The authorities dramatically revised their approach to the British far right in the late spring of 1940. The recent rapid seizure of power by Vidkun Quisling in Norway, a politician whose career superficially resembled that of Sir Oswald Mosley, raised the possibility of a fifth column deposing the government. The fall of the Low Countries and the invasion of France led to a very real fear of invasion. Then on 20 May 1940 a raid on the home of Tyler Kent, a cypher clerk at the U.S. Embassy, disclosed that Kent had stolen copies of thousands of telegrams including those from Winston Churchill to Franklin Roosevelt. Kent was an associate of Archibald Maule Ramsay, an openly anti-semitic MP.

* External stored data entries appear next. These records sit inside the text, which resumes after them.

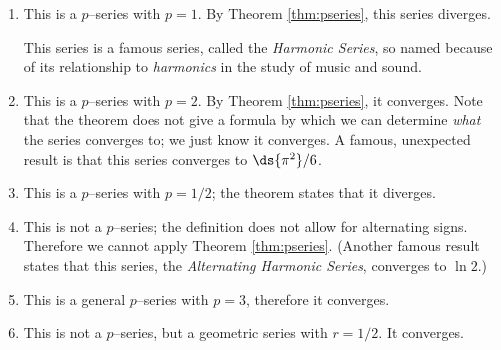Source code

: {\begin{enumerate}
\item		This is a $p$--series with $p=1$. By Theorem \ref{thm:pseries}, this series diverges. 

This series is a famous series, called the \emph{Harmonic Series}, so named because of its relationship to \emph{harmonics} in the study of music and sound. 

\item		This is a $p$--series with $p=2$. By Theorem \ref{thm:pseries}, it converges. Note that the theorem does not give a formula by which we can determine \emph{what} the series converges to; we just know it converges. A famous, unexpected result is that this series converges to $\ds{\pi^2}/{6}$.

\item		This is a $p$--series with $p=1/2$; the theorem states that it diverges.

\item		This is not a $p$--series; the definition does not allow for alternating signs. Therefore we cannot apply Theorem \ref{thm:pseries}. (Another famous result states that this series, the \emph{Alternating Harmonic Series}, converges to $\ln 2$.)

\item		This is a general $p$--series with $p=3$, therefore it converges.

\item		This is not a $p$--series, but a geometric series with $r=1/2$. It converges.
\end{enumerate}
\baselineskip
}\\

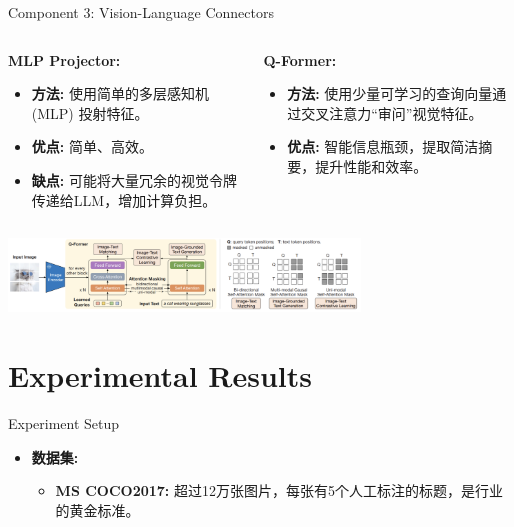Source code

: \documentclass{beamer}
\begin{document}
\begin{CJK}{UTF8}{gbsn}
\begin{frame}{Component 3: Vision-Language Connectors}
    \begin{columns}[T]
        \begin{column}{0.5\textwidth}
            \textbf{MLP Projector:}
            \begin{itemize}
                \item \textbf{方法:} 使用简单的多层感知机 (MLP) 投射特征。
                \item \textbf{优点:} 简单、高效。
                \item \textbf{缺点:} 可能将大量冗余的视觉令牌传递给LLM，增加计算负担。
            \end{itemize}
        \end{column}
        
        \begin{column}{0.5\textwidth}
            \textbf{Q-Former:}
            \begin{itemize}
                \item \textbf{方法:} 使用少量可学习的查询向量通过交叉注意力“审问”视觉特征。
                \item \textbf{优点:} 智能信息瓶颈，提取简洁摘要，提升性能和效率。
            \end{itemize}
            
        \end{column}
    \end{columns}
    \begin{center}
        \includegraphics[width=0.7\textwidth]{images/qformer_architecture.png}
    \end{center}
\end{frame}


\section{Experimental Results}

\begin{frame}{Experiment Setup}
    \begin{itemize}
        \item \textbf{数据集:}
        \begin{itemize}
            \item \textbf{MS COCO2017:} 超过12万张图片，每张有5个人工标注的标题，是行业的黄金标准。
        \end{itemize}
        \medskip
        

\end{itemize}
\end{frame}
\end{CJK}
\end{document}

This opened the possibility that Ramsay might have used the privilege of Parliament to reveal the telegrams, about which Churchill had not told the Cabinet, thereby possibly endangering his government. It would also reveal Roosevelt was trying to help Churchill while proclaiming his support for neutrality in public. The Cabinet decided in favour of widespread detentions of the far right on 22 May, which required an amended version of the Regulation - 18B (1A). One of the first to be arrested, in the early morning of 23 May, was Sir Oswald Mosley, whilst others arrested later included Admiral Sir Barry Domvile and Sir Reginald Goodall. Popular reaction was strongly in favour, with one reader writing to The Times to note with satisfaction that news of Mosley's arrest had been carried in the fifth column. By December 1940, there were more than a thousand detainees in custody.